Our biggest achievement is always when we “wow” our clients. Sometimes it’s when our key engineers come up with an idea to look at a problem differently and deliver outstanding results. Recently, we worked with a client to deliver a combination of machine vision technology for data extraction and enhancing the extracted data, which vastly improved accuracy rates and provided huge efficiency gains for the client compared to how the work was previously done.

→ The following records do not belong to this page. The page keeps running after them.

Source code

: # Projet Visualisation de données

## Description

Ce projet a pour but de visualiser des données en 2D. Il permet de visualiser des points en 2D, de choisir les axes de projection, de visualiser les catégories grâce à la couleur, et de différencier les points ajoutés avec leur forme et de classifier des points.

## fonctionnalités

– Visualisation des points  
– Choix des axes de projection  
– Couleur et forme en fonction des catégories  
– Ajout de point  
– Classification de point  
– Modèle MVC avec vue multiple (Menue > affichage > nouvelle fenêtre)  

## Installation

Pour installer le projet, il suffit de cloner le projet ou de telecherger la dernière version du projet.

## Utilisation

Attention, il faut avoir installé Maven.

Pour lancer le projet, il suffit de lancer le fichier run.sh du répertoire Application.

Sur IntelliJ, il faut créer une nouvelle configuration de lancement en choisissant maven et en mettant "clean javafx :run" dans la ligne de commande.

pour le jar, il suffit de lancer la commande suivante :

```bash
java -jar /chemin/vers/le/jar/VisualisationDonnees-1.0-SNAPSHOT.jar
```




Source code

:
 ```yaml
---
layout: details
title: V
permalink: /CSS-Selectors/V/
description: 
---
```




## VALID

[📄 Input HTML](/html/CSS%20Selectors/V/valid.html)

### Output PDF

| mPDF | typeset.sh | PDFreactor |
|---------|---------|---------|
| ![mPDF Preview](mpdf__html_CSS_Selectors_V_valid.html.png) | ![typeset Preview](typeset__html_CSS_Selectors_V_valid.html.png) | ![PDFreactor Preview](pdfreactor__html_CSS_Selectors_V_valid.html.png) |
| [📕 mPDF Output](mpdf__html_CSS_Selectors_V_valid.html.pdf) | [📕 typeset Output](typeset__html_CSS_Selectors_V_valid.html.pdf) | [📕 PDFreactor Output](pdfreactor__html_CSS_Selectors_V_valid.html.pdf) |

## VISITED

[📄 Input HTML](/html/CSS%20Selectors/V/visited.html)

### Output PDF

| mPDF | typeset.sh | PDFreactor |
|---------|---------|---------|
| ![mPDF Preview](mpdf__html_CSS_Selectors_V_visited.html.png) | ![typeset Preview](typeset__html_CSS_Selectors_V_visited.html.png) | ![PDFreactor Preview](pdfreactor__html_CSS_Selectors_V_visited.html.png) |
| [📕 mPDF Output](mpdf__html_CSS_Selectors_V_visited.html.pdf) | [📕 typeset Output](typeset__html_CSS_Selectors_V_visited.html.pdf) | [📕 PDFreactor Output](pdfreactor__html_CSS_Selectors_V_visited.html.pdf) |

Another example is in intelligent automation, where we were able to deliver end-to-end automation in an extremely tight schedule of just a few weeks, while similar projects in other companies would have taken months.

The insurance industry is facing a significant amount of disruption as new start-ups are threatening traditional players. There are two main areas where AI has potential. The first is using AI to transform the core of the insurance business by dramatically changing the customer experience, such as processing claims in a matter of seconds or applying non-conventional practices to better calculate risks so companies can outprice their competitors. The second area is process improvement, where there are three distinct applications of AI:

  1. Machine vision technologies to help extract data from semi-structured forms to process them automatically
  2. Machine learning technologies to automate complex decision-making
  3. Natural language processing or conversational agents to enable bots to handle customer interaction

All three of these applications combined with traditional RPA provides unlimited scalability, reliability, consistency, and compliance in our automated process, vastly improving process efficiencies in traditional insurance companies.

What is your experience/opinion of applying Chatbots & Conversational AI in insurance? What could be the benefits/challenges?

This is a very interesting question. Chatbots and conversational AI are some of the areas that are more difficult to place properly on Gartner’s technology hype cycle. Back when the technology gained popularity in 2015, there was a lot of hype around the capabilities of chatbots that everyone was interested to try. Around 2016-2017 was considered the year of the chatbot. Most chatbot implementations struggled to get past the POC phase and the ones that managed to move into production are still heavily abused by users. The best chatbots we’ve seen do not have text interaction but instead guide the user through a set of limited choice questions, buttons or carousels. Therefore, it might even be in the very early stage before the hype or already past the hype in the trough of disillusionment.  

It’s our belief that the biggest benefits of chatbots are in revenue generation. With chatbots, a company can essentially tap into the whole market without needing to proportionally grow its salesforce. Revenue-generating cases for chatbots have essentially unlimited potential, while costs are predictable and controllable. On the other hand, internal optimisation through chatbots, such as internal support functions or customer support chatbots, can hit the wall of ROI quite quickly. There’s only so many straightforward simple use cases that can be handled by bots.

The current technology behind chatbots is not strong enough to handle complex conversations and we need at least one more breakthrough in natural language understanding to get chatbots up to the task. Otherwise, by now, we would have seen chatbots that are much stronger than pizza order-taking.